“Cameron’s plan was for the no vote to win by a landslide”
Sanjaume analyses how issues such as Brexit are affecting the independence issue and the current state of politics in Scotland
Marc Sanjaume has a PhD in political science from Pompeu Fabra University and is the author of the book, ’Independence and Progress, the Democratic Challenge of the Scottish National Party’, in which he explains the history and aims of the SNP.
Is Brexit the only reason why independence has been revived?
No. This is the argument that the Scottish independence movement uses to counter the other argument, which is that independence can only be put to the vote once a generation. The counter-argument of the Scottish National Party is that circumstances have changed because the Scots voted in favour of remaining in the European Union while the English voted for the opposite of what the Scots wanted. The other argument is that the SNP has strengthened its support and so they claim they represent the will of the majority of Scots. They propose a referendum with a direct yes or no question, but Boris Johnson insists that the issue is already decided because the Scots voted no, which was Cameron’s plan. What Cameron wanted was for the no vote to win by a landslide, but the no vote won with just over 50% rather than 70%.

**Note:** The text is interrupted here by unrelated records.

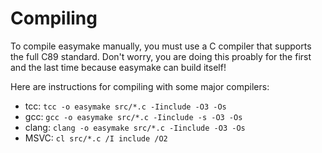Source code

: # Compiling

To compile easymake manually, you must use a C compiler that supports the full C89 standard.
Don't worry, you are doing this proably for the first and the last time because easymake can build itself!

Here are instructions for compiling with some major compilers:
* tcc:   `tcc -o easymake src/*.c -Iinclude -O3 -Os`
* gcc:   `gcc -o easymake src/*.c -Iinclude -s -O3 -Os`
* clang: `clang -o easymake src/*.c -Iinclude -O3 -Os`
* MSVC:  `cl src/*.c /I include /O2`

How has the SNP become the dominant party in Scotland?
There are three key issues that arose in the eighties, consolidated in the nineties, and that from 2000 onwards allowed the SNP to come to power. Fom the eighties, the SNP’s younger sector began exerting pressure for the party to focus on social issues and define itself as a centre-left and social democratic party. When the referendum to join the European Economic Community (EEC) was held, the SNP campaigned against it. But this same group of activists pushed in a radically opposite direction, because they saw that the EEC could benefit them economically, for example with fisheries agreements, and without having to go through London. The SNP began presenting itself as much more European, while England’s parties evolved towards a kind of anti-Europeanism, especially the more conservative sectors. Then the work done by a number of leaders in the 1990s, including the current first minister, changed the opinion of party activists in favour of a more moderate strategy: the idea of using self-government as a springboard to independence convinced those in the party who had rejected autonomy because they wanted Scotland to be independent.
What are the policies that gave victory to the SNP?
It’s a very different political and legal system from the Spanish one. Scotland formally has a type of self-government similar to that of Catalonia, but the congruence of Scottish laws with British laws is looser. In Scotland it is almost never the case that a law is declared unconstitutional by the UK’s Supreme Court. University tuition is free, there are social housing policies, as well as universal access to health care, and lower taxes for people with fewer resources. They have a welfare state inspired by the Nordic countries, but within a very British framework, which is more liberal; that said, they do have policies different from those of England. The SNP proposes independence as a political project for Scotland based on public policy, and not so much on national identity.